Work to complete:
Each record that follows should be transcribed word for word.

Dataset content:
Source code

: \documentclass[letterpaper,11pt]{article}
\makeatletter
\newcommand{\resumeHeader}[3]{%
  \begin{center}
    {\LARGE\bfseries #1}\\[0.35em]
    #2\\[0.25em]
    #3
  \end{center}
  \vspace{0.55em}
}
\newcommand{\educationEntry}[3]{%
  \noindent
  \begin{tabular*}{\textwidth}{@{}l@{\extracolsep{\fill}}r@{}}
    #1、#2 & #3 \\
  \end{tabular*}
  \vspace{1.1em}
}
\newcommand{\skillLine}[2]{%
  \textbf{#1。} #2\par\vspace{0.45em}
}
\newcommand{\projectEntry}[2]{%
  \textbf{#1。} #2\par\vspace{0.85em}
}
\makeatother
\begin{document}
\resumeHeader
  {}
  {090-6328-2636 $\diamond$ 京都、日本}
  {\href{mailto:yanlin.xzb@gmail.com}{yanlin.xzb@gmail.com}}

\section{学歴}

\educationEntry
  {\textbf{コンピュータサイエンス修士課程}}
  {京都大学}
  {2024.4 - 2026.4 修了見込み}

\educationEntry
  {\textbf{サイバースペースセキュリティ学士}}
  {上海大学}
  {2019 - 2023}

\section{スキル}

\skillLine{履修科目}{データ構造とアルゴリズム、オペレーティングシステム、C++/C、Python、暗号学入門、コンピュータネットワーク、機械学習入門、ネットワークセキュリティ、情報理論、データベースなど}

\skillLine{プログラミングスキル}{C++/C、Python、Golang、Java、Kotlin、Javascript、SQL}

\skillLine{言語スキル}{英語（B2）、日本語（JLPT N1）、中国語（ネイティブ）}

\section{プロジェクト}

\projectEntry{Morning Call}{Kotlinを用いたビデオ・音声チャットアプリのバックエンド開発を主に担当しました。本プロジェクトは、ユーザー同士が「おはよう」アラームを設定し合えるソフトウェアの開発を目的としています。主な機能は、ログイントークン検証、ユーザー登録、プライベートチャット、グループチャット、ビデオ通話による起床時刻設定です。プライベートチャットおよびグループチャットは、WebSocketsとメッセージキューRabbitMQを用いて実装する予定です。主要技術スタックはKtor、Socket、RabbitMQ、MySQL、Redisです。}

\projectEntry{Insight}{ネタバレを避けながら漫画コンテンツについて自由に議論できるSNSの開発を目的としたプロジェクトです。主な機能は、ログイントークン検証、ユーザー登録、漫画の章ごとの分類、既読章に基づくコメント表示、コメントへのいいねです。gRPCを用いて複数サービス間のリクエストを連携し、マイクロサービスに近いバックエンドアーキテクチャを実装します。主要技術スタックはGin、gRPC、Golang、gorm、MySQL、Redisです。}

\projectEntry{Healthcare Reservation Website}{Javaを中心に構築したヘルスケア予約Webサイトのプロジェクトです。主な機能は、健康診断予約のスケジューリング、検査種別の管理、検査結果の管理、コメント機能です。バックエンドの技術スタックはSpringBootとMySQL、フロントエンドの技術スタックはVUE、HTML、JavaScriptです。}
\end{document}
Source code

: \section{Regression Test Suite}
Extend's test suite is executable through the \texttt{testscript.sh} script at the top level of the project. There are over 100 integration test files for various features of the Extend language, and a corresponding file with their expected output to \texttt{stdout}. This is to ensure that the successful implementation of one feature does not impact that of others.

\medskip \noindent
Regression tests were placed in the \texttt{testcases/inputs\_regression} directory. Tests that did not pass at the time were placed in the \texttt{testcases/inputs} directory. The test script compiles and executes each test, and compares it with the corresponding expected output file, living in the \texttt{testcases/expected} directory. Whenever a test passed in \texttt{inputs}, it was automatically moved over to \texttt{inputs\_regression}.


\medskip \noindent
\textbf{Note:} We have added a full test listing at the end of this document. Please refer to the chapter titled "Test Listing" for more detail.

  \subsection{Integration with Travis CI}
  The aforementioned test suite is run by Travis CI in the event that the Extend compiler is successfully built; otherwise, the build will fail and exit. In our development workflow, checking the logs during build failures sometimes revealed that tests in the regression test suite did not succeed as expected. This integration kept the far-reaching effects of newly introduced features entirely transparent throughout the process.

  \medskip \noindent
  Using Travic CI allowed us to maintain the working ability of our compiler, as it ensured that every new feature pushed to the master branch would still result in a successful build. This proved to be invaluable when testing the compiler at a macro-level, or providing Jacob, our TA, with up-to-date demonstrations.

Written answer:
Source code

: \documentclass[letterpaper,11pt]{article}
\makeatletter
\newcommand{\resumeHeader}[3]{%
  \begin{center}
    {\LARGE\bfseries #1}\\[0.35em]
    #2\\[0.25em]
    #3
  \end{center}
  \vspace{0.55em}
}
\newcommand{\educationEntry}[3]{%
  \noindent
  \begin{tabular*}{\textwidth}{@{}l@{\extracolsep{\fill}}r@{}}
    #1、#2 & #3 \\
  \end{tabular*}
  \vspace{1.1em}
}
\newcommand{\skillLine}[2]{%
  \textbf{#1。} #2\par\vspace{0.45em}
}
\newcommand{\projectEntry}[2]{%
  \textbf{#1。} #2\par\vspace{0.85em}
}
\makeatother
\begin{document}
\resumeHeader
  {}
  {090-6328-2636 $\diamond$ 京都、日本}
  {\href{mailto:yanlin.xzb@gmail.com}{yanlin.xzb@gmail.com}}

\section{学歴}

\educationEntry
  {\textbf{コンピュータサイエンス修士課程}}
  {京都大学}
  {2024.4 - 2026.4 修了見込み}

\educationEntry
  {\textbf{サイバースペースセキュリティ学士}}
  {上海大学}
  {2019 - 2023}

\section{スキル}

\skillLine{履修科目}{データ構造とアルゴリズム、オペレーティングシステム、C++/C、Python、暗号学入門、コンピュータネットワーク、機械学習入門、ネットワークセキュリティ、情報理論、データベースなど}

\skillLine{プログラミングスキル}{C++/C、Python、Golang、Java、Kotlin、Javascript、SQL}

\skillLine{言語スキル}{英語（B2）、日本語（JLPT N1）、中国語（ネイティブ）}

\section{プロジェクト}

\projectEntry{Morning Call}{Kotlinを用いたビデオ・音声チャットアプリのバックエンド開発を主に担当しました。本プロジェクトは、ユーザー同士が「おはよう」アラームを設定し合えるソフトウェアの開発を目的としています。主な機能は、ログイントークン検証、ユーザー登録、プライベートチャット、グループチャット、ビデオ通話による起床時刻設定です。プライベートチャットおよびグループチャットは、WebSocketsとメッセージキューRabbitMQを用いて実装する予定です。主要技術スタックはKtor、Socket、RabbitMQ、MySQL、Redisです。}

\projectEntry{Insight}{ネタバレを避けながら漫画コンテンツについて自由に議論できるSNSの開発を目的としたプロジェクトです。主な機能は、ログイントークン検証、ユーザー登録、漫画の章ごとの分類、既読章に基づくコメント表示、コメントへのいいねです。gRPCを用いて複数サービス間のリクエストを連携し、マイクロサービスに近いバックエンドアーキテクチャを実装します。主要技術スタックはGin、gRPC、Golang、gorm、MySQL、Redisです。}

\projectEntry{Healthcare Reservation Website}{Javaを中心に構築したヘルスケア予約Webサイトのプロジェクトです。主な機能は、健康診断予約のスケジューリング、検査種別の管理、検査結果の管理、コメント機能です。バックエンドの技術スタックはSpringBootとMySQL、フロントエンドの技術スタックはVUE、HTML、JavaScriptです。}
\end{document}
Source code

: \section{Regression Test Suite}
Extend's test suite is executable through the \texttt{testscript.sh} script at the top level of the project. There are over 100 integration test files for various features of the Extend language, and a corresponding file with their expected output to \texttt{stdout}. This is to ensure that the successful implementation of one feature does not impact that of others.

\medskip \noindent
Regression tests were placed in the \texttt{testcases/inputs\_regression} directory. Tests that did not pass at the time were placed in the \texttt{testcases/inputs} directory. The test script compiles and executes each test, and compares it with the corresponding expected output file, living in the \texttt{testcases/expected} directory. Whenever a test passed in \texttt{inputs}, it was automatically moved over to \texttt{inputs\_regression}.


\medskip \noindent
\textbf{Note:} We have added a full test listing at the end of this document. Please refer to the chapter titled "Test Listing" for more detail.

  \subsection{Integration with Travis CI}
  The aforementioned test suite is run by Travis CI in the event that the Extend compiler is successfully built; otherwise, the build will fail and exit. In our development workflow, checking the logs during build failures sometimes revealed that tests in the regression test suite did not succeed as expected. This integration kept the far-reaching effects of newly introduced features entirely transparent throughout the process.

  \medskip \noindent
  Using Travic CI allowed us to maintain the working ability of our compiler, as it ensured that every new feature pushed to the master branch would still result in a successful build. This proved to be invaluable when testing the compiler at a macro-level, or providing Jacob, our TA, with up-to-date demonstrations.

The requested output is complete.